The University of Portland this year enrolled 816 freshmen, a little above its target of 800. Goldrick said the university this year increased its tuition discount — the average amount of tuition given back to students in merit and need-based aid — to 41 percent to counter the bad economy. Seattle U.'s discount rate is 37.5 percent.

While Seattle U. raised $169 million during its recently completed six-year capital campaign, it continues to face a number of financial pressures. The school's endowment has lost 20 percent of its value due to the market downturn, and companies such as Boeing and Paccar have cut back on employee-tuition benefits. Financial-aid costs have also been on the rise.

Ron Smith, Seattle U.'s vice president for finance and business affairs, said the university instituted a 5 percent budget cut for nonsalary expenses last year.

"We did get caught with a little bit of a concern with liquidity, but it didn't amount to anything," he said. "We don't want to be caught with no money when we need it."

Smith said the university recently borrowed $41 million, bringing its total debt to about $150 million. But, he said, the university has retained a good bond rating and its overall finances remain healthy. He said unexpectedly high numbers of transfer students this year helped balance the lack of freshmen and kept the budget on track.

Part of the reason Gonzaga and the University of Portland were able to outperform Seattle U. in freshman enrollment this year was because they offered more generous financial-aid packages. Gonzaga now has 7,682 students, just 69 shy of Seattle U. Go back six years and the gap was 1,200 students.

Much of Gonzaga's success can be traced to its rise in Division I basketball.

"Basketball allows us to have a bigger fish net ... the exposure is great on the front end," said Julie McCulloh, Gonzaga's dean of admission. "And students like a school environment where there is something to rally around."

Seattle U. intends to spend about $11 million a year (including $3 million from ticket sales and fundraising) on athletics by 2012 as it tries to revive past Division I basketball successes. But it has a long way to go.

Many people remain confused at the ousting of McKeon, who had just finished a year serving as president of the Pacific Northwest Association for College Admission Counseling (PNACAC).

"Michael McKeon had a following and a reputation that was just amazing," said Cynthia Thornquist, the director of admission at Carroll College in Montana. "He was definitely a leader ... It just makes you shake your head."

Cathy McMeekan, a Spokane high-school counselor who took over from McKeon as PNACAC president in May, said high-school counselors across the state are awaiting an explanation from Seattle U. about its enrollment strategy, so they can better advise students on whether to apply.
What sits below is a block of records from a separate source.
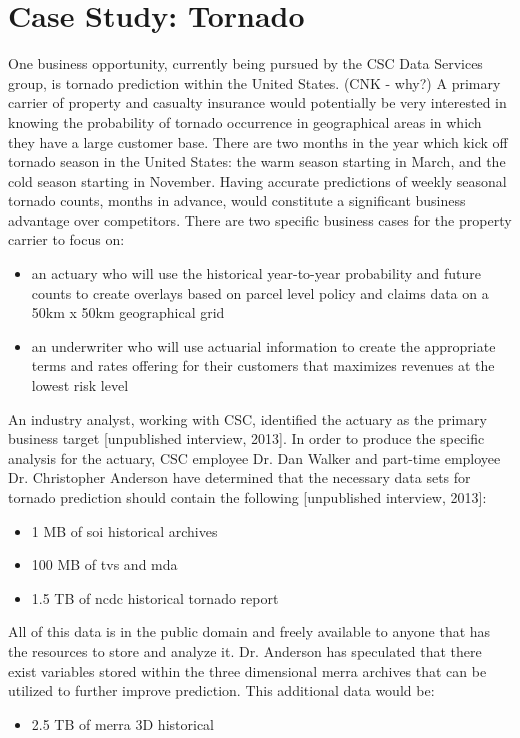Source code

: 

\section{Case Study: Tornado}
One business opportunity, currently being pursued by the \textsc{CSC} Data Services group, is tornado prediction within the United States. (CNK - why?) A primary carrier of property and casualty insurance would potentially be very interested in knowing the probability of tornado occurrence in geographical areas in which they have a large customer base. There are two months in the year which kick off tornado season in the United States: the warm season starting in March, and the cold season starting in November. Having accurate predictions of weekly seasonal tornado counts, months in advance, would constitute a significant business advantage over competitors. There are two specific business cases for the property carrier to focus on:
\begin{itemize}
    \item an actuary who will use the historical year-to-year probability and future counts to create overlays based on parcel level policy and claims data on a 50km x 50km geographical grid
    \item an underwriter who will use actuarial information to create the appropriate terms and rates offering for their customers that maximizes revenues at the lowest risk level
\end{itemize}
An industry analyst, working with \textsc{CSC}, identified the actuary as the primary business target [unpublished interview, 2013]. In order to produce the specific analysis for the actuary, \textsc{CSC} employee Dr. Dan Walker and part-time employee Dr. Christopher Anderson have determined that the necessary data sets for tornado prediction should contain the following [unpublished interview, 2013]:
\begin{itemize}
    \item 1 MB of \gls{soi} historical archives \cite{bom}
    \item 100 MB of \gls{tvs} and \gls{mda} \cite{hdss}
    \item 1.5 TB of \gls{ncdc} historical tornado report \cite{ncdc}
\end{itemize}
All of this data is in the public domain and freely available to anyone that has the resources to store and analyze it. Dr. Anderson has speculated that there exist variables stored within the three dimensional \gls{merra} archives that can be utilized to further improve prediction. This additional data would be:
\begin{itemize}
    \item 2.5 TB of \gls{merra} 3D historical \cite{mdisc}
\end{itemize}
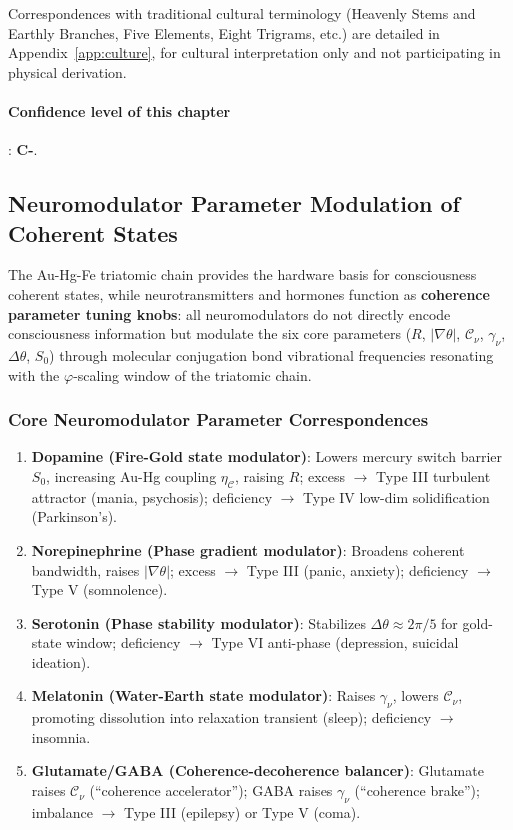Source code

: \documentclass[12pt,a4paper,twocolumn]{article}
\renewcommand{\phi}{\varphi}
\begin{document}
Correspondences with traditional cultural terminology (Heavenly Stems and Earthly Branches, Five Elements, Eight Trigrams, etc.) are detailed in Appendix~\ref{app:culture}, for cultural interpretation only and not participating in physical derivation.

\paragraph{Confidence level of this chapter}: \textbf{C-}.


\subsection{Neuromodulator Parameter Modulation of Coherent States}
\label{subsec:neuromodulator}
The Au-Hg-Fe triatomic chain provides the hardware basis for consciousness coherent states, while neurotransmitters and hormones function as \textbf{coherence parameter tuning knobs}: all neuromodulators do not directly encode consciousness information but modulate the six core parameters ($R$, $|\nabla\theta|$, $\mathcal{C}_\nu$, $\gamma_\nu$, $\Delta\theta$, $S_0$) through molecular conjugation bond vibrational frequencies resonating with the $\phi$-scaling window of the triatomic chain.

\subsubsection{Core Neuromodulator Parameter Correspondences}
\begin{enumerate}
\item \textbf{Dopamine (Fire-Gold state modulator)}: Lowers mercury switch barrier $S_0$, increasing Au-Hg coupling $\eta_\mathcal{C}$, raising $R$; excess $\to$ Type III turbulent attractor (mania, psychosis); deficiency $\to$ Type IV low-dim solidification (Parkinson's).
\item \textbf{Norepinephrine (Phase gradient modulator)}: Broadens coherent bandwidth, raises $|\nabla\theta|$; excess $\to$ Type III (panic, anxiety); deficiency $\to$ Type V (somnolence).
\item \textbf{Serotonin (Phase stability modulator)}: Stabilizes $\Delta\theta\approx2\pi/5$ for gold-state window; deficiency $\to$ Type VI anti-phase (depression, suicidal ideation).
\item \textbf{Melatonin (Water-Earth state modulator)}: Raises $\gamma_\nu$, lowers $\mathcal{C}_\nu$, promoting dissolution into relaxation transient (sleep); deficiency $\to$ insomnia.
\item \textbf{Glutamate/GABA (Coherence-decoherence balancer)}: Glutamate raises $\mathcal{C}_\nu$ (``coherence accelerator''); GABA raises $\gamma_\nu$ (``coherence brake''); imbalance $\to$ Type III (epilepsy) or Type V (coma).
\end{enumerate}
\end{document}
She added that McKeon was an "ethical barometer" that people turned to for guidance.

"He is the person on the local level, the regional level and the national level who stood up for marginalized students and students of color," McMeekan said. "One of the big impacts he had on our national organization was to make sure we were inclusive, and it wasn't just your typical white, middle-upper class students going to college."